WORK TASK -
Each entry below should be retyped exactly as given.

━━━━━ MATERIALS PROVIDED

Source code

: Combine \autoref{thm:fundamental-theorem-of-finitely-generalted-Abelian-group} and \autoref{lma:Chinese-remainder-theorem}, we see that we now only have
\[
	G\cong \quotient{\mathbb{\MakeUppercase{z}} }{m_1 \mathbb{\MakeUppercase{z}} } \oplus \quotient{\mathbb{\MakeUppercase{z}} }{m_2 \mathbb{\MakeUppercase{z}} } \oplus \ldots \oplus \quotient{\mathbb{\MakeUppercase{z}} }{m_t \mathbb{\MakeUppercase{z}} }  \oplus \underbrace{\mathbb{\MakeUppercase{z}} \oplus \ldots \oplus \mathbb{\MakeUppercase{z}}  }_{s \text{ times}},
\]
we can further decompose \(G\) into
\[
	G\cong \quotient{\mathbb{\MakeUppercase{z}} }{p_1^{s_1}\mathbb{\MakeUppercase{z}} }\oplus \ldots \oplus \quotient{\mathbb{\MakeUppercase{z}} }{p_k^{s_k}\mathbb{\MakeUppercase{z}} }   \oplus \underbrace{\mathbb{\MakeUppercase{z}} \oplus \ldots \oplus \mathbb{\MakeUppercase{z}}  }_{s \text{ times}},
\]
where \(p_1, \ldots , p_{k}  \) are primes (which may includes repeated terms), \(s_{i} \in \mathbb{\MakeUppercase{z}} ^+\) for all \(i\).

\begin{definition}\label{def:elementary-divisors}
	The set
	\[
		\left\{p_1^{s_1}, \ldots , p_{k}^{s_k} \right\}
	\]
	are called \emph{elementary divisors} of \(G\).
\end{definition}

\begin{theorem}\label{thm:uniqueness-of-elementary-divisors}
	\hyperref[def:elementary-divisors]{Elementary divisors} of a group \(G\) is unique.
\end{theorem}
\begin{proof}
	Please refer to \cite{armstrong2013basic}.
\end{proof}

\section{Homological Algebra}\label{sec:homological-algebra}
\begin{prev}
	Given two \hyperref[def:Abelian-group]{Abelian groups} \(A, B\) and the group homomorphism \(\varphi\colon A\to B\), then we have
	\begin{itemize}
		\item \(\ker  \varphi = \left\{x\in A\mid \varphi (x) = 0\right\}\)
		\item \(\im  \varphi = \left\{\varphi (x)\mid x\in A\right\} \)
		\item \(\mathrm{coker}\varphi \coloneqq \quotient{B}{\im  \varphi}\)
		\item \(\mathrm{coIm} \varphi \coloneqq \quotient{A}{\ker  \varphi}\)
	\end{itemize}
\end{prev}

━━━━━━━━━━

PROBLEM SOLUTION -
Source code

: Combine \autoref{thm:fundamental-theorem-of-finitely-generalted-Abelian-group} and \autoref{lma:Chinese-remainder-theorem}, we see that we now only have
\[
	G\cong \quotient{\mathbb{\MakeUppercase{z}} }{m_1 \mathbb{\MakeUppercase{z}} } \oplus \quotient{\mathbb{\MakeUppercase{z}} }{m_2 \mathbb{\MakeUppercase{z}} } \oplus \ldots \oplus \quotient{\mathbb{\MakeUppercase{z}} }{m_t \mathbb{\MakeUppercase{z}} }  \oplus \underbrace{\mathbb{\MakeUppercase{z}} \oplus \ldots \oplus \mathbb{\MakeUppercase{z}}  }_{s \text{ times}},
\]
we can further decompose \(G\) into
\[
	G\cong \quotient{\mathbb{\MakeUppercase{z}} }{p_1^{s_1}\mathbb{\MakeUppercase{z}} }\oplus \ldots \oplus \quotient{\mathbb{\MakeUppercase{z}} }{p_k^{s_k}\mathbb{\MakeUppercase{z}} }   \oplus \underbrace{\mathbb{\MakeUppercase{z}} \oplus \ldots \oplus \mathbb{\MakeUppercase{z}}  }_{s \text{ times}},
\]
where \(p_1, \ldots , p_{k}  \) are primes (which may includes repeated terms), \(s_{i} \in \mathbb{\MakeUppercase{z}} ^+\) for all \(i\).

\begin{definition}\label{def:elementary-divisors}
	The set
	\[
		\left\{p_1^{s_1}, \ldots , p_{k}^{s_k} \right\}
	\]
	are called \emph{elementary divisors} of \(G\).
\end{definition}

\begin{theorem}\label{thm:uniqueness-of-elementary-divisors}
	\hyperref[def:elementary-divisors]{Elementary divisors} of a group \(G\) is unique.
\end{theorem}
\begin{proof}
	Please refer to \cite{armstrong2013basic}.
\end{proof}

\section{Homological Algebra}\label{sec:homological-algebra}
\begin{prev}
	Given two \hyperref[def:Abelian-group]{Abelian groups} \(A, B\) and the group homomorphism \(\varphi\colon A\to B\), then we have
	\begin{itemize}
		\item \(\ker  \varphi = \left\{x\in A\mid \varphi (x) = 0\right\}\)
		\item \(\im  \varphi = \left\{\varphi (x)\mid x\in A\right\} \)
		\item \(\mathrm{coker}\varphi \coloneqq \quotient{B}{\im  \varphi}\)
		\item \(\mathrm{coIm} \varphi \coloneqq \quotient{A}{\ker  \varphi}\)
	\end{itemize}
\end{prev}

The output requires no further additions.